What’s The Story Behind the Fighting Blue Hens?
Diminutive though it may seem, a pissed off chicken is nothing to scuffle with. If you’ve ever experienced the wrath of an angry hen firsthand, you know how aggressive the little ladies can be. Still, is a hen really the mascot you want for your sports teams to demonstrate their determination, strength, and power? Other sports teams have elected for bulls, rams, little irish men with their fists up, and tigers to represent them; even the UConn huskies look more ferocious than the little blue hen that the University of Delaware has been using as a mascot for the past century. What is the story behind the Fighting Blue Hens?
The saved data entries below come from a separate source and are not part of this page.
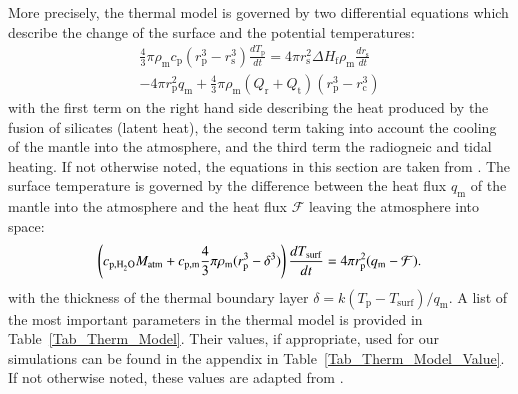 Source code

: \documentclass[oneside,twocolumn]{article}
\begin{document}
More precisely, the thermal model is governed by two differential equations which describe the change of the surface and the potential temperatures:
\begin{multline}
	\label{Deriv_Tpot}
	\frac{4}{3} \pi \rho_\mathrm{m} c_\mathrm{p} (r^3_\mathrm{p} - r^3_\mathrm{s}) \frac{dT_\mathrm{p}}{dt}     = 4 \pi r^2_\mathrm{s} \Delta H_\mathrm{f} \rho_\mathrm{m} \frac{dr_\mathrm{s}}{dt} \\ 
	   - 4 \pi r^2_\mathrm{p} q_\mathrm{m} + \frac{4}{3} \pi \rho_\mathrm{m} (Q_\mathrm{r} + Q_\mathrm{t}) (r^3_\mathrm{p} - r^3_\mathrm{c})
\end{multline}
with the first term on the right hand side describing the heat produced by the fusion of silicates (latent heat), the second term taking into account the cooling of the mantle into the atmosphere, and the third term the radiogneic and tidal heating.
If not otherwise noted, the equations in this section are taken from \citet{Schaefer2016}.
The surface temperature is governed by the difference between the heat flux $q_\mathrm{m}$ of the mantle into the atmosphere and the heat flux $\mathcal{F}$ leaving the atmosphere into space:
\begin{equation}
	\label{Deriv_Tsurf}
	\left( c_{\mathrm{p},\ce{H2O}} M_\mathrm{atm} +  c_\mathrm{p,m} \frac{4}{3} \pi \rho_\mathrm{m} (r^3_\mathrm{p} - \delta^3) \right) \frac{dT_\mathrm{surf}}{dt} = 4 \pi r^2_\mathrm{p} (q_\mathrm{m} - \mathcal{F}).
\end{equation}
with the thickness of the thermal boundary layer $\delta = k (T_\mathrm{p} - T_\mathrm{surf}) / q_\mathrm{m}$.
A list of the most important parameters in the thermal model is provided in Table~\ref{Tab_Therm_Model}. Their values, if appropriate, used for our simulations can be found in the appendix in Table~\ref{Tab_Therm_Model_Value}.
If not otherwise noted, these values are adapted from \citet{Schaefer2016}.
\end{document}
To get to the bottom of it, you have to go pretty far back in history – all the way back to 1775, in fact. In that year, Congress called upon three counties along the Delaware River to muster up some troops for a battalion. The second company, led by Capt. John Caldwell, used to pass the time engaging in cockfighting with the Capt.’s gamecocks. Caldwell’s bluish fighters were an especially ferocious brood known as the Kent County Blue Hens. When the troops of the second company proved to be as resilient and aggressive as the chickens themselves, they took on the moniker “Caldwell’s Gamecocks.”
The legacy outlived Caldwell, who died in 1777, and the Delaware company was known across the states as “The Blue Hen’s Chickens,” an homage to their undying dedication and courage. The University of Delaware helped keep the legacy running to this very day when they took on the mascot of the Fighting Blue Hen in 1911.